* **Task**:
Your task is to set down the records below again, exactly.

*** Stored data

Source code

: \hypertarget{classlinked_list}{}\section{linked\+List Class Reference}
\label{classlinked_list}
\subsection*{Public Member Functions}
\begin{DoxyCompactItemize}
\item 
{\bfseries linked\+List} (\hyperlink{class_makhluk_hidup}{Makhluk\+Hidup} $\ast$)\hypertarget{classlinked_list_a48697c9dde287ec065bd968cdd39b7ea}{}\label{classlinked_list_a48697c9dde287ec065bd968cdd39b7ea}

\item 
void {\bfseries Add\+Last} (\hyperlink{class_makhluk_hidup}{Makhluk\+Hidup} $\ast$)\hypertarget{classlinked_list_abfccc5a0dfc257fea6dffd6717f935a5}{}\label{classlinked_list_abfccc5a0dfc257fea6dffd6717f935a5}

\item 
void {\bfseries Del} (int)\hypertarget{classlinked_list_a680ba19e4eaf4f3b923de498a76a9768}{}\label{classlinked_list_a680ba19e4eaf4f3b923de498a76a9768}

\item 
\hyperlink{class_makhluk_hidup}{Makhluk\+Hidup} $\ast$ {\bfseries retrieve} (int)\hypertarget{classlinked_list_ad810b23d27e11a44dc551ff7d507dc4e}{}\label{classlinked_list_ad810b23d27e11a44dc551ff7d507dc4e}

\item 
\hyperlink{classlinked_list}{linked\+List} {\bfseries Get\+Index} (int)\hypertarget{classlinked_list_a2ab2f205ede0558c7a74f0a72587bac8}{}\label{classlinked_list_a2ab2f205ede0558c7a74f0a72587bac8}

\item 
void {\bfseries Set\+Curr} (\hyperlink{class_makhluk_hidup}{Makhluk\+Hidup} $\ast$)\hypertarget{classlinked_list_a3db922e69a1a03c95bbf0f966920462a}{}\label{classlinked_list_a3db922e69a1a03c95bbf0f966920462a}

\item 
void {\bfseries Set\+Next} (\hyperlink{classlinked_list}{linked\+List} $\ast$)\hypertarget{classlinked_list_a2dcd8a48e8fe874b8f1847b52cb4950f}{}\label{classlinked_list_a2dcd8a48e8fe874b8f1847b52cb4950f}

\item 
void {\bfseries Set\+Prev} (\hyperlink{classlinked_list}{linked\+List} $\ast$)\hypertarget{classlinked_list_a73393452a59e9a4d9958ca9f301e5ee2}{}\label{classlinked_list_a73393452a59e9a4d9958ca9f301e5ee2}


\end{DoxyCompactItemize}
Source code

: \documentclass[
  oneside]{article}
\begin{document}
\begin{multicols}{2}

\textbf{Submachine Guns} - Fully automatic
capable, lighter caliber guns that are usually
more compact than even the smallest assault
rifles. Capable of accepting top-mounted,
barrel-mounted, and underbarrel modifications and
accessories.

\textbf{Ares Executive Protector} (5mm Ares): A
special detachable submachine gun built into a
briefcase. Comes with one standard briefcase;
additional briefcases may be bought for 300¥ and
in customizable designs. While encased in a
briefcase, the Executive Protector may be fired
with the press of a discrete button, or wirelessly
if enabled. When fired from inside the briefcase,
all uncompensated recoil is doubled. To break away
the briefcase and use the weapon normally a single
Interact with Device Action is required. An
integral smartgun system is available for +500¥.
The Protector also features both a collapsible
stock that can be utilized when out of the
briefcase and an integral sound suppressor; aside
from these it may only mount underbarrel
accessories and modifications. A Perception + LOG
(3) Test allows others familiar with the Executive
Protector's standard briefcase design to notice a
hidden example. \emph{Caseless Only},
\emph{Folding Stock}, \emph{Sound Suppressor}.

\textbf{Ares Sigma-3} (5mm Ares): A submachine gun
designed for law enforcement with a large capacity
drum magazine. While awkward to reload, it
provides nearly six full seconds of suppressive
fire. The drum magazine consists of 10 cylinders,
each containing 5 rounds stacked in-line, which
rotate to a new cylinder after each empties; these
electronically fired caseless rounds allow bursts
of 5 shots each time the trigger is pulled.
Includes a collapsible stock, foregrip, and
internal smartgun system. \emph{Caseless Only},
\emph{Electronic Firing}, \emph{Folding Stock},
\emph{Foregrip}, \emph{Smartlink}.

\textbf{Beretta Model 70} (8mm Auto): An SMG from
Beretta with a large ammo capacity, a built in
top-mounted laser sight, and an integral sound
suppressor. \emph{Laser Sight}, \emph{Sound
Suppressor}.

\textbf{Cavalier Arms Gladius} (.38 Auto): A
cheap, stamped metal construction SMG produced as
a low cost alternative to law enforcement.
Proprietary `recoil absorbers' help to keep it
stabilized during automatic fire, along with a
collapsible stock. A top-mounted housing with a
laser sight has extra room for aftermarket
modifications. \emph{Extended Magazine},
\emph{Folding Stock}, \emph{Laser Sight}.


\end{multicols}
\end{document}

******

* **Reply**:
Source code

: \hypertarget{classlinked_list}{}\section{linked\+List Class Reference}
\label{classlinked_list}
\subsection*{Public Member Functions}
\begin{DoxyCompactItemize}
\item 
{\bfseries linked\+List} (\hyperlink{class_makhluk_hidup}{Makhluk\+Hidup} $\ast$)\hypertarget{classlinked_list_a48697c9dde287ec065bd968cdd39b7ea}{}\label{classlinked_list_a48697c9dde287ec065bd968cdd39b7ea}

\item 
void {\bfseries Add\+Last} (\hyperlink{class_makhluk_hidup}{Makhluk\+Hidup} $\ast$)\hypertarget{classlinked_list_abfccc5a0dfc257fea6dffd6717f935a5}{}\label{classlinked_list_abfccc5a0dfc257fea6dffd6717f935a5}

\item 
void {\bfseries Del} (int)\hypertarget{classlinked_list_a680ba19e4eaf4f3b923de498a76a9768}{}\label{classlinked_list_a680ba19e4eaf4f3b923de498a76a9768}

\item 
\hyperlink{class_makhluk_hidup}{Makhluk\+Hidup} $\ast$ {\bfseries retrieve} (int)\hypertarget{classlinked_list_ad810b23d27e11a44dc551ff7d507dc4e}{}\label{classlinked_list_ad810b23d27e11a44dc551ff7d507dc4e}

\item 
\hyperlink{classlinked_list}{linked\+List} {\bfseries Get\+Index} (int)\hypertarget{classlinked_list_a2ab2f205ede0558c7a74f0a72587bac8}{}\label{classlinked_list_a2ab2f205ede0558c7a74f0a72587bac8}

\item 
void {\bfseries Set\+Curr} (\hyperlink{class_makhluk_hidup}{Makhluk\+Hidup} $\ast$)\hypertarget{classlinked_list_a3db922e69a1a03c95bbf0f966920462a}{}\label{classlinked_list_a3db922e69a1a03c95bbf0f966920462a}

\item 
void {\bfseries Set\+Next} (\hyperlink{classlinked_list}{linked\+List} $\ast$)\hypertarget{classlinked_list_a2dcd8a48e8fe874b8f1847b52cb4950f}{}\label{classlinked_list_a2dcd8a48e8fe874b8f1847b52cb4950f}

\item 
void {\bfseries Set\+Prev} (\hyperlink{classlinked_list}{linked\+List} $\ast$)\hypertarget{classlinked_list_a73393452a59e9a4d9958ca9f301e5ee2}{}\label{classlinked_list_a73393452a59e9a4d9958ca9f301e5ee2}


\end{DoxyCompactItemize}
Source code

: \documentclass[
  oneside]{article}
\begin{document}
\begin{multicols}{2}

\textbf{Submachine Guns} - Fully automatic
capable, lighter caliber guns that are usually
more compact than even the smallest assault
rifles. Capable of accepting top-mounted,
barrel-mounted, and underbarrel modifications and
accessories.

\textbf{Ares Executive Protector} (5mm Ares): A
special detachable submachine gun built into a
briefcase. Comes with one standard briefcase;
additional briefcases may be bought for 300¥ and
in customizable designs. While encased in a
briefcase, the Executive Protector may be fired
with the press of a discrete button, or wirelessly
if enabled. When fired from inside the briefcase,
all uncompensated recoil is doubled. To break away
the briefcase and use the weapon normally a single
Interact with Device Action is required. An
integral smartgun system is available for +500¥.
The Protector also features both a collapsible
stock that can be utilized when out of the
briefcase and an integral sound suppressor; aside
from these it may only mount underbarrel
accessories and modifications. A Perception + LOG
(3) Test allows others familiar with the Executive
Protector's standard briefcase design to notice a
hidden example. \emph{Caseless Only},
\emph{Folding Stock}, \emph{Sound Suppressor}.

\textbf{Ares Sigma-3} (5mm Ares): A submachine gun
designed for law enforcement with a large capacity
drum magazine. While awkward to reload, it
provides nearly six full seconds of suppressive
fire. The drum magazine consists of 10 cylinders,
each containing 5 rounds stacked in-line, which
rotate to a new cylinder after each empties; these
electronically fired caseless rounds allow bursts
of 5 shots each time the trigger is pulled.
Includes a collapsible stock, foregrip, and
internal smartgun system. \emph{Caseless Only},
\emph{Electronic Firing}, \emph{Folding Stock},
\emph{Foregrip}, \emph{Smartlink}.

\textbf{Beretta Model 70} (8mm Auto): An SMG from
Beretta with a large ammo capacity, a built in
top-mounted laser sight, and an integral sound
suppressor. \emph{Laser Sight}, \emph{Sound
Suppressor}.

\textbf{Cavalier Arms Gladius} (.38 Auto): A
cheap, stamped metal construction SMG produced as
a low cost alternative to law enforcement.
Proprietary `recoil absorbers' help to keep it
stabilized during automatic fire, along with a
collapsible stock. A top-mounted housing with a
laser sight has extra room for aftermarket
modifications. \emph{Extended Magazine},
\emph{Folding Stock}, \emph{Laser Sight}.


\end{multicols}
\end{document}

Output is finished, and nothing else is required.